◆ The task:
Among the records below, which lines contain the string "rede"? Report them.

[Saved data entries]
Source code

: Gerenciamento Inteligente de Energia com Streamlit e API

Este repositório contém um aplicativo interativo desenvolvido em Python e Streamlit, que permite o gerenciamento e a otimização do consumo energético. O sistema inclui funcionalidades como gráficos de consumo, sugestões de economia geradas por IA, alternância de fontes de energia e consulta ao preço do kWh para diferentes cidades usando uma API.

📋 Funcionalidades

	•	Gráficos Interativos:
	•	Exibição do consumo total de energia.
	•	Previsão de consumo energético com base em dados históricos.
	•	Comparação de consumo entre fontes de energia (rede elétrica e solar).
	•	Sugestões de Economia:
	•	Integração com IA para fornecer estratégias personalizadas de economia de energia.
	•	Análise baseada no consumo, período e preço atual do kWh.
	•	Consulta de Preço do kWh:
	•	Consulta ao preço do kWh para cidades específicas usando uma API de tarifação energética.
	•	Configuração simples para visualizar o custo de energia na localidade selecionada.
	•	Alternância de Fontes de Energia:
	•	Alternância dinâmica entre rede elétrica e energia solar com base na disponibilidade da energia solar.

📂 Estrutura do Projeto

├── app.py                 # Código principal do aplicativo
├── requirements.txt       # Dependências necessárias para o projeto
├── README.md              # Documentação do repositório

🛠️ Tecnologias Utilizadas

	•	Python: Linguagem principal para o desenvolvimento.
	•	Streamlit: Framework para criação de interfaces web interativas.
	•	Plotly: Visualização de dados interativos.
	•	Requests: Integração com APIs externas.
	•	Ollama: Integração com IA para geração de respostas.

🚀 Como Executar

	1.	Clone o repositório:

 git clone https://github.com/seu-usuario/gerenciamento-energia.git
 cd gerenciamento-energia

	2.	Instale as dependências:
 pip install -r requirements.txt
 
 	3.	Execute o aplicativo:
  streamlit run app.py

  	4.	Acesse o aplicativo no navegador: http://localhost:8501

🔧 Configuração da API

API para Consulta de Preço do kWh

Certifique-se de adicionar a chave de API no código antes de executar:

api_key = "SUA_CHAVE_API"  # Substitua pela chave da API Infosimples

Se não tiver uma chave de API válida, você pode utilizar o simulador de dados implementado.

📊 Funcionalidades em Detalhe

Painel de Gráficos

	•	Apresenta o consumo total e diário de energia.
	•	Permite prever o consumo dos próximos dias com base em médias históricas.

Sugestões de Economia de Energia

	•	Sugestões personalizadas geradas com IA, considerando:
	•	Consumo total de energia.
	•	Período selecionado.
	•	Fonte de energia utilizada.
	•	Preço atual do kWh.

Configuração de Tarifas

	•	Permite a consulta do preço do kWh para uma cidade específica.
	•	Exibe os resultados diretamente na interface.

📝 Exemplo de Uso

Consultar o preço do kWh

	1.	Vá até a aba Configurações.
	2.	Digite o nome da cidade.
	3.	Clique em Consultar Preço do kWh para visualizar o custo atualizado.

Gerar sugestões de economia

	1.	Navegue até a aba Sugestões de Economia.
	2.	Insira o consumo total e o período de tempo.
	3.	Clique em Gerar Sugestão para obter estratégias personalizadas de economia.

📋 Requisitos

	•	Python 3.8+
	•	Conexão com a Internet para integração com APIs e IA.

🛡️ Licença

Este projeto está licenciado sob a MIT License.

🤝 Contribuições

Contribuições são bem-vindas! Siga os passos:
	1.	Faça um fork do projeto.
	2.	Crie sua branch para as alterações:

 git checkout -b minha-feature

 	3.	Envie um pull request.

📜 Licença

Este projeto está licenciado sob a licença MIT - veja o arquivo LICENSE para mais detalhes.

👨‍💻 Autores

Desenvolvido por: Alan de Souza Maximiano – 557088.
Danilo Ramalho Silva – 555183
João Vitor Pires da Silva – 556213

◆ Task result:
	•	Comparação de consumo entre fontes de energia (rede elétrica e solar).
	•	Alternância dinâmica entre rede elétrica e energia solar com base na disponibilidade da energia solar.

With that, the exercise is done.